Extracting file to datasets
The dataset is already preprocessed.

Dataset consists of graph, feature and tasks. You can get the training-validation-test set from the tasks. Seed nodes and corresponding labels are already stored in each training-validation-test set. Other metadata such as number of classes are also stored in the tasks. In this dataset, there is only one task: node classification.

[3]:
graph = dataset.graph.to(device)
feature = dataset.feature.to(device)
train_set = dataset.tasks[0].train_set
valid_set = dataset.tasks[0].validation_set
test_set = dataset.tasks[0].test_set
task_name = dataset.tasks[0].metadata["name"]
num_classes = dataset.tasks[0].metadata["num_classes"]
print(f"Task: {task_name}. Number of classes: {num_classes}")
Task: node_classification.
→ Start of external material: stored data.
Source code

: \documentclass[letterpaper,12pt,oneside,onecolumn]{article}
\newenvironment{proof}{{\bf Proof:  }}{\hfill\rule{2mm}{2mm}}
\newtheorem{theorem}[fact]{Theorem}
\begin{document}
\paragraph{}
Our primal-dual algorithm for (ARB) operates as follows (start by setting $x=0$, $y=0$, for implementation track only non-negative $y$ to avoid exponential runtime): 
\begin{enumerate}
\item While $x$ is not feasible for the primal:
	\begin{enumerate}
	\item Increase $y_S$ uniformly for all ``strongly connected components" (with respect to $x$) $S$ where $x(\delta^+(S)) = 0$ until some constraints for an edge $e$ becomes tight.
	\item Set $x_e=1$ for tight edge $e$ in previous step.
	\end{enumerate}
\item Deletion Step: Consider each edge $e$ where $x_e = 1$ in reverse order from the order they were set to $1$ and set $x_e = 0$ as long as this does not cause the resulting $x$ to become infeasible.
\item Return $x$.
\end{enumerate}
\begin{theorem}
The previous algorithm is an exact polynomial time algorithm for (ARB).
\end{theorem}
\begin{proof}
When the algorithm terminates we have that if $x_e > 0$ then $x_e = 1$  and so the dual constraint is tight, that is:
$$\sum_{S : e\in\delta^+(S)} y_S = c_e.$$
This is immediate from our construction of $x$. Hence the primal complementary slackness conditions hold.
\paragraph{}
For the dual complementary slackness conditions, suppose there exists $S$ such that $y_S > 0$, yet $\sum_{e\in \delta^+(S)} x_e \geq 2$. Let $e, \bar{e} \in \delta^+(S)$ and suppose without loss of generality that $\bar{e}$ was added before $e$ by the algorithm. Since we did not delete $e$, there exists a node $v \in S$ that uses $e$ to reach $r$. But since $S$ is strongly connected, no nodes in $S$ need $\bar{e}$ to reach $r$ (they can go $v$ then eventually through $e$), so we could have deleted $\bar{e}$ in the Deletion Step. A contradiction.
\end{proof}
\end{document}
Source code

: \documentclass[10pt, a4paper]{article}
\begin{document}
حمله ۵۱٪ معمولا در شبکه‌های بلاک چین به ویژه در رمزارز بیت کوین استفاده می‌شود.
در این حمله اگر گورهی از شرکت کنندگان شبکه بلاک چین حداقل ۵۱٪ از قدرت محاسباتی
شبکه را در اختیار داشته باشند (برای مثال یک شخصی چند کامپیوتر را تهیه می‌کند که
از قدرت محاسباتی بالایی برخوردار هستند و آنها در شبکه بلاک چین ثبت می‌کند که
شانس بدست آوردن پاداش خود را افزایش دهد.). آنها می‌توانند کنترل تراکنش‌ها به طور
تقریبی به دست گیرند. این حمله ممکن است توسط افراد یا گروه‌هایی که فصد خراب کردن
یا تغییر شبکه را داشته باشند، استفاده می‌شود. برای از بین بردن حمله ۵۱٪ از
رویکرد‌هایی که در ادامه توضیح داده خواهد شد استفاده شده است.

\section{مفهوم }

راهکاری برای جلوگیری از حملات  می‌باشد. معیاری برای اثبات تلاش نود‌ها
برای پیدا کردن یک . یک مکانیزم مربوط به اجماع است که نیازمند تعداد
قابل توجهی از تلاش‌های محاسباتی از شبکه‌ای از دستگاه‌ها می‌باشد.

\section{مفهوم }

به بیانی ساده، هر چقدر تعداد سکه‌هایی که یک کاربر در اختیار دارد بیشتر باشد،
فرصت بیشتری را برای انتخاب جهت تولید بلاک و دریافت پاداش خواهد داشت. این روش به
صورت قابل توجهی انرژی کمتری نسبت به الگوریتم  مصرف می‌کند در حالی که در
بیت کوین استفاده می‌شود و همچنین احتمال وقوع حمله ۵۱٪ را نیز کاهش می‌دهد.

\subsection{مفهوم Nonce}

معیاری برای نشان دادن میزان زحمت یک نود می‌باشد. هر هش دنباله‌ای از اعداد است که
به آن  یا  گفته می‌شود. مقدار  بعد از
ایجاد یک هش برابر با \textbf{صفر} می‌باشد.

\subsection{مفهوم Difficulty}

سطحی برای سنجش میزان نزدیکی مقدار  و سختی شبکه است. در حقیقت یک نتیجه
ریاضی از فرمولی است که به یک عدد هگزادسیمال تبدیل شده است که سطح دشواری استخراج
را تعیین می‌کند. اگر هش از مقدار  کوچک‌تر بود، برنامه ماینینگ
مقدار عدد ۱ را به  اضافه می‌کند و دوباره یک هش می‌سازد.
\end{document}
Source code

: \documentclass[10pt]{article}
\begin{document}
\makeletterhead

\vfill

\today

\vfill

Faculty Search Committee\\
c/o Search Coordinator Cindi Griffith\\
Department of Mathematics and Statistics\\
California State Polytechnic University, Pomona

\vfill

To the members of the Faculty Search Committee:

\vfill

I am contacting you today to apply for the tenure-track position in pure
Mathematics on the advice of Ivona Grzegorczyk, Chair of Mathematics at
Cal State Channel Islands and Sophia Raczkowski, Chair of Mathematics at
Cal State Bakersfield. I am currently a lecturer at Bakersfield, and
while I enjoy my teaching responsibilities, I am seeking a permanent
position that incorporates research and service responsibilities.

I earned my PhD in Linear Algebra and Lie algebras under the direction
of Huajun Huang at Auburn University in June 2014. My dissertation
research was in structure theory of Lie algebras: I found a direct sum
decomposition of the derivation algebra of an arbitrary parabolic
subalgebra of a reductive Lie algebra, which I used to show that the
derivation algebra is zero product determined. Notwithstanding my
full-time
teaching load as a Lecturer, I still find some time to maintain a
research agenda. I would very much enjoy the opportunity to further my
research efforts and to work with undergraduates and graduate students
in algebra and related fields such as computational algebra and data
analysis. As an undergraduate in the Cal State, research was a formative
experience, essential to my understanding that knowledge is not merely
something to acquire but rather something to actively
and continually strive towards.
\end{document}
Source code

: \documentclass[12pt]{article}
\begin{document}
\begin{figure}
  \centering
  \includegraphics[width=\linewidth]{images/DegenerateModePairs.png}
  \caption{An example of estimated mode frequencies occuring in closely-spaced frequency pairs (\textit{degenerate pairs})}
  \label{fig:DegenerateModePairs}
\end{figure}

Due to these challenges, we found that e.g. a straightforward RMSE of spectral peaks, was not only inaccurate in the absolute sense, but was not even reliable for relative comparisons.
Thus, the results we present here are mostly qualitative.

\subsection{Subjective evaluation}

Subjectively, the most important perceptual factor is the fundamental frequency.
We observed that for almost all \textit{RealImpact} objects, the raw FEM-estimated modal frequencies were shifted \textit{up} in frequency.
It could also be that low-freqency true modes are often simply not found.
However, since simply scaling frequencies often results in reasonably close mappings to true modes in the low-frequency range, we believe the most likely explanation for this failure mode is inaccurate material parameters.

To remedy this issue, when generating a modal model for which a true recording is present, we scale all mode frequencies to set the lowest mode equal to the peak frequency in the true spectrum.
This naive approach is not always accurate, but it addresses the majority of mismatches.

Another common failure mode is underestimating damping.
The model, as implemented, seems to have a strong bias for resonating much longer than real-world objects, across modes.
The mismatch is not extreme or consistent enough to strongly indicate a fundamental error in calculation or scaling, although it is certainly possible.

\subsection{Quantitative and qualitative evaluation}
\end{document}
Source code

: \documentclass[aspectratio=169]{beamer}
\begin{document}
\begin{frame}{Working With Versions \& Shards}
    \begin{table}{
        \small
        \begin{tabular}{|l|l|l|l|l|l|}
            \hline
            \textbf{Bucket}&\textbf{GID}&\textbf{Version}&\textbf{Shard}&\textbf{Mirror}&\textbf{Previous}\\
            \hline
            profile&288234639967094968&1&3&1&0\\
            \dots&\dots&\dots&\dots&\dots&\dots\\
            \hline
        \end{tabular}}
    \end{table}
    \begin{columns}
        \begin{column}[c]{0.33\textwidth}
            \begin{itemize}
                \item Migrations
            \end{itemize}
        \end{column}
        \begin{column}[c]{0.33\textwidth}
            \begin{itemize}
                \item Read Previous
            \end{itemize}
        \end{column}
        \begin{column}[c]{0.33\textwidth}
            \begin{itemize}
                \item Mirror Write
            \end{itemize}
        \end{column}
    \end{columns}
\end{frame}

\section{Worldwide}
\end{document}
Number of classes: 40

How DGL Handles Computation Dependency¶

The computation dependency for message passing of a single node can be described as a series of message flow graphs (MFG).

DGL Computation

Defining Neighbor Sampler and Data Loader in DGL

DGL provides tools to iterate over the dataset in minibatches while generating the computation dependencies to compute their outputs with the MFGs above. For node classification, you can use dgl.graphbolt.DataLoader for iterating over the dataset. It accepts a data pipe that generates minibatches of nodes and their labels, sample neighbors for each node, and generate the computation dependencies in the form of MFGs. Feature fetching, block creation and copying to target device are also supported. All these operations are split into separate stages in the data pipe, so that you can customize the data pipeline by inserting your own operations.

Let’s say that each node will gather messages from 4 neighbors on each layer. The code defining the data loader and neighbor sampler will look like the following.

[4]:
def create_dataloader(itemset, shuffle):
    datapipe = gb.ItemSampler(itemset, batch_size=1024, shuffle=shuffle)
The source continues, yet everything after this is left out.